2021 Entrepreneurial Awards

Recipe for Survival: Longtime Restaurants Boosted by Lansing Foodies

“Tough times won’t last, but tough people do.”

To hear Autumn Weston tell it, people may get the impression that it wasn’t the things that Weston’s Kewpee Sandwich Shop did in the wake of COVID-19 that’s kept the longtime Lansing staple alive and kicking. It’s the things her family’s business did before the pandemic that mattered the most.

That’s because when coronavirus-related restrictions kept customers away from Kewpee’s dining room in particular and downtown Lansing in general for most of the past year, a steady stream of loyal eaters still found their way there to keep cash registers busy enough, even if it involved some improvised workarounds like curbside pickup orders.

“You’ve got relationships with people, and you’re part of this community, and it’s a reminder as to why we’re here and why we do what we do,” said Weston, the fourth-generation owner of the eatery that’s served locals since 1923. “That’s kind of like fuel for us. So, even though we’re not getting our daily dose of our dining room full of people, we still get it — just in the parking lot — and our customers have been amazing: buying gift certificates, buying family meals, just coming in regularly and being so generous to my staff.

“They’re just taking care of us in the best ways that they can, and that is honestly what I feel is keeping us here: the loyalty of our community and the love of our community that wants us here,” she added.

Weston’s Kewpee, 118 S. Washington Square, is among a number of iconic mid-Michigan dining places that used deep roots in the community with a sprinkle of newfangled tools to prepare a recipe of survival amid the most challenging hospitality industry environment anyone can recall.

One such evolutionary moment came in January, when Deluca’s Restaurant, 2006 W. Willow St. in Lansing, received a visit from Dave Portnoy, founder of the sports and pop-culture digital media company Barstool Sports. The visit was part of Portnoy’s ongoing YouTube series reviewing pizza places from coast to coast. By the end of March, the video from DeLuca’s had racked up nearly 170,000 views and sparked a run on a restaurant already well-known to many locals.

“I was like blown away at it. I really have been,” said John DeLuca, who with brothers Charles and Thomas shares ownership of the restaurant co-founded by their dad in 1960. “I’m an older person. I’m almost 70. I had no idea that social media was that strong, because our business jumped like 25%. … It was unbelievable.”

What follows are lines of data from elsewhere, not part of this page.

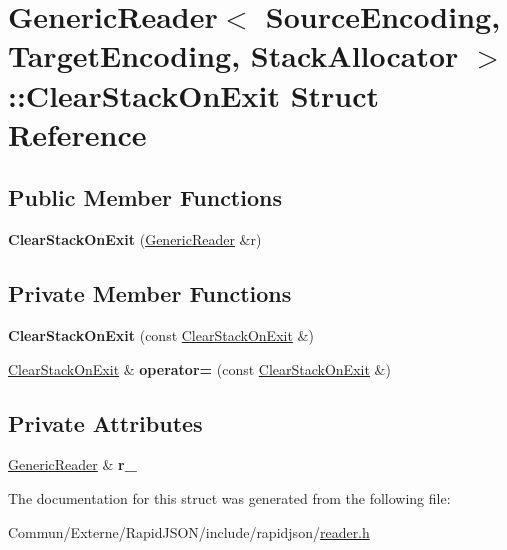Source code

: \hypertarget{struct_generic_reader_1_1_clear_stack_on_exit}{}\section{Generic\+Reader$<$ Source\+Encoding, Target\+Encoding, Stack\+Allocator $>$\+:\+:Clear\+Stack\+On\+Exit Struct Reference}
\label{struct_generic_reader_1_1_clear_stack_on_exit}
\subsection*{Public Member Functions}
\begin{DoxyCompactItemize}
\item 
{\bfseries Clear\+Stack\+On\+Exit} (\hyperlink{class_generic_reader}{Generic\+Reader} \&r)\hypertarget{struct_generic_reader_1_1_clear_stack_on_exit_a74f8b1f772229a3b2eb1d26ba4b58eca}{}\label{struct_generic_reader_1_1_clear_stack_on_exit_a74f8b1f772229a3b2eb1d26ba4b58eca}

\end{DoxyCompactItemize}
\subsection*{Private Member Functions}
\begin{DoxyCompactItemize}
\item 
{\bfseries Clear\+Stack\+On\+Exit} (const \hyperlink{struct_generic_reader_1_1_clear_stack_on_exit}{Clear\+Stack\+On\+Exit} \&)\hypertarget{struct_generic_reader_1_1_clear_stack_on_exit_ab276cf5b396da397f4ec05d6a29139a9}{}\label{struct_generic_reader_1_1_clear_stack_on_exit_ab276cf5b396da397f4ec05d6a29139a9}

\item 
\hyperlink{struct_generic_reader_1_1_clear_stack_on_exit}{Clear\+Stack\+On\+Exit} \& {\bfseries operator=} (const \hyperlink{struct_generic_reader_1_1_clear_stack_on_exit}{Clear\+Stack\+On\+Exit} \&)\hypertarget{struct_generic_reader_1_1_clear_stack_on_exit_acf3f83e842ebbe256c86d52e36a044c3}{}\label{struct_generic_reader_1_1_clear_stack_on_exit_acf3f83e842ebbe256c86d52e36a044c3}

\end{DoxyCompactItemize}
\subsection*{Private Attributes}
\begin{DoxyCompactItemize}
\item 
\hyperlink{class_generic_reader}{Generic\+Reader} \& {\bfseries r\+\_\+}\hypertarget{struct_generic_reader_1_1_clear_stack_on_exit_a6805ebb172f278c65ec7fc61847eb08d}{}\label{struct_generic_reader_1_1_clear_stack_on_exit_a6805ebb172f278c65ec7fc61847eb08d}

\end{DoxyCompactItemize}


The documentation for this struct was generated from the following file\+:\begin{DoxyCompactItemize}
\item 
Commun/\+Externe/\+Rapid\+J\+S\+O\+N/include/rapidjson/\hyperlink{reader_8h}{reader.\+h}\end{DoxyCompactItemize}
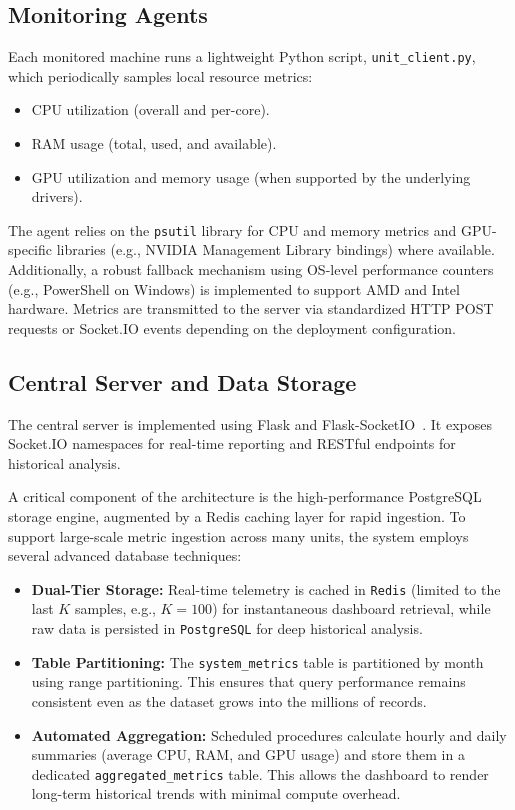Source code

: \documentclass[conference]{IEEEtran}
\begin{document}
\subsection{Monitoring Agents}

Each monitored machine runs a lightweight Python script, \texttt{unit\_client.py}, which periodically samples local resource metrics:
\begin{itemize}
  \item CPU utilization (overall and per-core).
  \item RAM usage (total, used, and available).
  \item GPU utilization and memory usage (when supported by the underlying drivers).
\end{itemize}
The agent relies on the \texttt{psutil} library for CPU and memory metrics and GPU-specific libraries (e.g., NVIDIA Management Library bindings) where available. Additionally, a robust fallback mechanism using OS-level performance counters (e.g., PowerShell on Windows) is implemented to support AMD and Intel hardware. Metrics are transmitted to the server via standardized HTTP POST requests or Socket.IO events depending on the deployment configuration.

\subsection{Central Server and Data Storage}

The central server is implemented using Flask and Flask-SocketIO~\cite{flaskSocketIO}. It exposes Socket.IO namespaces for real-time reporting and RESTful endpoints for historical analysis. 

A critical component of the architecture is the high-performance PostgreSQL storage engine, augmented by a Redis caching layer for rapid ingestion. To support large-scale metric ingestion across many units, the system employs several advanced database techniques:
\begin{itemize}
  \item \textbf{Dual-Tier Storage:} Real-time telemetry is cached in \texttt{Redis} (limited to the last $K$ samples, e.g., $K=100$) for instantaneous dashboard retrieval, while raw data is persisted in \texttt{PostgreSQL} for deep historical analysis.
  \item \textbf{Table Partitioning:} The \texttt{system\_metrics} table is partitioned by month using range partitioning. This ensures that query performance remains consistent even as the dataset grows into the millions of records.
  \item \textbf{Automated Aggregation:} Scheduled procedures calculate hourly and daily summaries (average CPU, RAM, and GPU usage) and store them in a dedicated \texttt{aggregated\_metrics} table. This allows the dashboard to render long-term historical trends with minimal compute overhead.
\end{itemize}
\end{document}
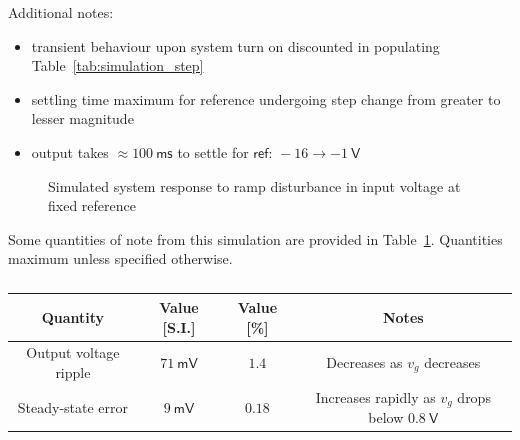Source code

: Additional notes:
\begin{itemize}
    \item transient behaviour upon system turn on discounted in populating Table~\ref{tab:simulation_step}
    \item settling time maximum for reference undergoing step change from greater to lesser magnitude
    \item output takes $\approx 100 \ \mathsf{ms}$ to settle for $\textsf{ref: } \minus 16 \rightarrow \minus 1 \ \mathsf{V}$
\end{itemize}
\begin{figure}[H]
    \centering
    \caption{Simulated system response to ramp disturbance in input voltage at fixed reference}
    \label{fig:simulation_ramp}
\end{figure}
Some quantities of note from this simulation are provided in Table~\ref{tab:simulation_ramp}. Quantities maximum unless specified otherwise.
\begin{table}[H]
    \centering
    \begin{tabular}{|c|c|c|c|}
    \hline
    Quantity & Value [S.I.] & Value [\%] & Notes\\
    \hline
    Output voltage ripple & $71 \ \mathsf{mV}$ & $1.4$ & Decreases as $v_g$ decreases\\
    \hline
    Steady-state error & $9 \ \mathsf{mV}$ & $0.18$ & Increases rapidly as $v_g$ drops below $0.8 \ \mathsf{V}$\\
    \hline
    \end{tabular}
    \caption{}
    \label{tab:simulation_ramp}
\end{table}
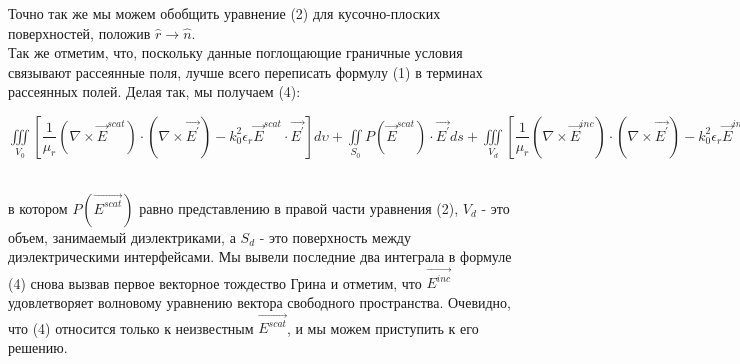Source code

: Точно так же мы можем обобщить уравнение (2) для кусочно-плоских поверхностей, положив $ \hat{r} \rightarrow \hat{n} $.\\
Так же отметим, что, поскольку данные поглощающие граничные условия связывают рассеянные поля, лучше всего переписать формулу (1) в терминах рассеянных полей. Делая так, мы получаем (4): \\
\begin{center}
	$ \iiint\limits_{V_{0}}^{} \left[ \dfrac{1}{\mu_{r}}(\nabla \times \vec{E}^{scat}) \cdot (\nabla \times \vec{E^{'}}) - k_{0}^{2} \epsilon_{r}\vec{E}^{scat} \cdot \vec{E^{'}} \right]d\upsilon + 
	\iint\limits_{S_{0}}^{}  P(\vec{E}^{scat}) \cdot \vec{E^{'}}ds + 
	\iiint\limits_{V_{d}}^{} \left[ \dfrac{1}{\mu_{r}}(\nabla \times \vec{E}^{inc}) \cdot (\nabla \times \vec{E^{'}}) - k_{0}^{2} \epsilon_{r}\vec{E}^{inc} \cdot \vec{E^{'}} \right]d\upsilon + 
	jk_{0}Z_{0}\iint\limits_{S_{d}}^{} \dfrac{1}{\mu_{r}}(\hat{n} \times \vec{H}^{inc}) \cdot \vec{E^{'}}ds = 0, $
\end{center}\\
в котором $P(\vec{E^{scat}})$ равно представлению в правой части уравнения (2), $ V_{d} $ - это объем, занимаемый диэлектриками, а $ S_{d} $ - это поверхность между диэлектрическими интерфейсами. Мы вывели последние два интеграла в формуле (4) снова вызвав первое векторное тождество Грина и отметим, что $ \vec{E^{inc}} $ удовлетворяет волновому уравнению вектора свободного пространства. Очевидно, что (4) относится только к неизвестным $ \vec{E^{scat}} $, и мы можем приступить к его решению.
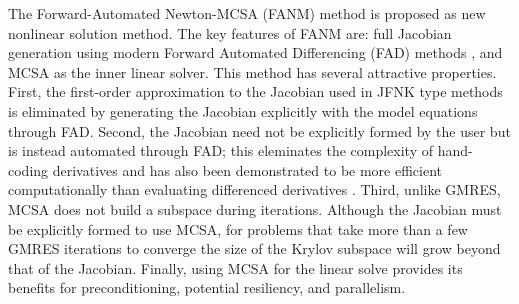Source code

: The Forward-Automated Newton-MCSA (FANM) method is proposed as new
nonlinear solution method. The key features of FANM are: full Jacobian
generation using modern Forward Automated Differencing (FAD) methods
\cite{bartlett_2006}, and MCSA as the inner linear solver. This method
has several attractive properties. First, the first-order
approximation to the Jacobian used in JFNK type methods is eliminated
by generating the Jacobian explicitly with the model equations through
FAD. Second, the Jacobian need not be explicitly formed by the user
but is instead automated through FAD; this eleminates the complexity
of hand-coding derivatives and has also been demonstrated to be more
efficient computationally than evaluating differenced derivatives
\cite{bartlett_2006}. Third, unlike GMRES, MCSA does not build a
subspace during iterations. Although the Jacobian must be explicitly
formed to use MCSA, for problems that take more than a few GMRES
iterations to converge the size of the Krylov subspace will grow
beyond that of the Jacobian. Finally, using MCSA for the linear solve
provides its benefits for preconditioning, potential resiliency, and
parallelism.

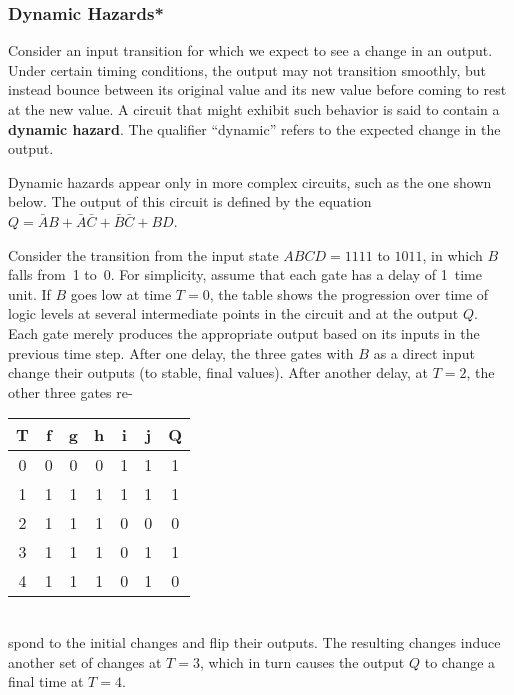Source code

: \subsubsection{Dynamic Hazards*}

Consider an input transition for which we expect to see a change in an
output.  Under certain timing conditions, the output may not
transition smoothly, but instead bounce between its original value
and its new value before coming to rest at the new value.  A circuit
that might exhibit such behavior is said to contain a {\bf dynamic hazard}.
The qualifier ``dynamic'' refers to the expected change in the output.

Dynamic hazards appear only in more complex circuits, such as the one
shown below.  The output of this circuit is defined by the equation $Q=\bar{A}B+\bar{A}\bar{C}+\bar{B}\bar{C}+BD$.\vspace{30pt} 

\centerline{}\vspace{30pt}

\begin{minipage}{4.5in}
Consider the transition from the input state $ABCD=1111$ to $1011$,
in which $B$ falls from~1 to~0.  For simplicity, assume that each
gate has a delay of 1~time unit.  If $B$ goes low at time $T=0$, the
table shows the progression over time of logic levels at several
intermediate points in the circuit and at the output $Q$.  Each gate
merely produces the appropriate output based on its inputs in the
previous time step.  After one delay, the three gates with $B$ as a
direct input change their outputs (to stable, final values).  After
another delay, at $T=2$, the other three gates
re-\linebreak\vspace{-8pt}
\end{minipage}\hfill%
\begin{minipage}{1.75in}
\begin{tabular}{|c|c|c|c|c|c|c|}\hline
T&f&g&h&i&j&Q\\ \hline
0& 0& 0& 0& 1& 1& 1\\
1& 1& 1& 1& 1& 1& 1\\
2& 1& 1& 1& 0& 0& 0\\
3& 1& 1& 1& 0& 1& 1\\
4& 1& 1& 1& 0& 1& 0\\\hline
\end{tabular}
\end{minipage}\\
spond to the initial changes and flip their outputs.  The resulting
changes induce another set of changes at $T=3$, which in turn causes
the output $Q$ to change a final time at $T=4$.

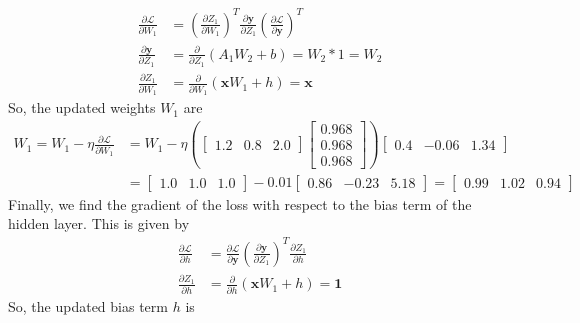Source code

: \documentclass[12pt]{article}
\begin{document}
    \begin{align*}
        \frac{\partial \mathcal{L}}{\partial W_{1}} &= \left( \frac{\partial Z_{1}}{\partial W_{1}} \right)^{T} \frac{\partial \mathbf{y}}{\partial Z_{1}} \left( \frac{\partial \mathcal{L}}{\partial \mathbf{y}} \right)^{T}  \\
        \frac{\partial \mathbf{y}}{\partial Z_{1}} &= \frac{\partial}{\partial Z_{1}} (A_{1} W_{2} + b) = W_{2} * 1 = W_{2} \\
        \frac{\partial Z_{1}}{\partial W_{1}} &= \frac{\partial}{\partial W_{1}} (\mathbf{x} W_{1} + h) = \mathbf{x}
    \end{align*}
    So, the updated weights $W_{1}$ are
    \begin{align*}
        W_{1} = W_{1} - \eta \frac{\partial \mathcal{L}}{\partial W_{1}} &= W_{1} - \eta \left( \begin{bmatrix}
            1.2 & 0.8 & 2.0
        \end{bmatrix} \begin{bmatrix}
            0.968 \\ 0.968 \\ 0.968
        \end{bmatrix} \right) \begin{bmatrix}
            0.4 & -0.06 & 1.34
        \end{bmatrix} \\
        &= \begin{bmatrix}
            1.0 & 1.0 & 1.0
        \end{bmatrix} - 0.01 \begin{bmatrix}
            0.86 & -0.23 & 5.18
        \end{bmatrix} = \begin{bmatrix}
            0.99 & 1.02 & 0.94
        \end{bmatrix}
    \end{align*}
    Finally, we find the gradient of the loss with respect to the bias term of the hidden layer.
    This is given by
    \begin{align*}
        \frac{\partial \mathcal{L}}{\partial h} &= \frac{\partial \mathcal{L}}{\partial \mathbf{y}} \left( \frac{\partial \mathbf{y}}{\partial Z_{1}} \right)^{T} \frac{\partial Z_{1}}{\partial h} \\
        \frac{\partial Z_{1}}{\partial h} &= \frac{\partial}{\partial h} (\mathbf{x} W_{1} + h) = \mathbf{1}
    \end{align*}
    So, the updated bias term $h$ is
\end{document}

DeLuca said the incidental discovery is going to change his view on social media as a business tool: “It’s really something I have to reconsider, which I never did much. I’m not even on Facebook.”

Still, it was DeLuca’s existing standing in the community that gave the restaurant  enough of a push that newer, less-established dining venues may have lacked but sorely needed through the crisis.

“For a new business, it would be very difficult to bring in new customers or to get people accustomed to your business. Fortunately, our customers have been coming here for a long time, and they kept coming,” DeLuca said.

Such as when the restaurant first reopened for business after the initial quarantine-related shutdown last spring.

“When we first opened up, they were backed up — oh, my goodness — all the way down the building outside, waiting to pick up their stuff” for carryout orders, DeLuca said.

Now that societal reopenings and vaccine distribution are loosening the grip COVID-19 has had on the community, both Weston and DeLuca are hopeful that things will start to return to normal soon.

“We want you to know the mom-and-pop places are the pillars of our communities, so do what you can to support them,” Weston said. “And keep your head up.”

The community helped there, too. During the grim early days of the pandemic, Weston recalled finding a fruit basket and a card with $100 in it outside her door.

“It said, ‘Tough times won’t last, but tough people do. Thank you for taking care of our community, as you always do,’” she said.

 

Adjusting to the New Normal

While some things will return to the way they were for the hospitality industry, other things will not. As Michigan’s restauranteurs ramp up reopening amid changed consumer habits, here are some things about the new normal they should consider, based on research by the Ernst & Young global consulting firm:

  • Keep customers engaged remotely with new brand experiences, such as livestreamed cooking lessons and podcasts.
  • Diversity product offerings, such as direct-to-consumer products and meal kits.
  • Consider innovative ways for crowd control, such as digital check-in and contactless payments.
  • Continue making health and safety fundamental and transparent to customer and staff experiences.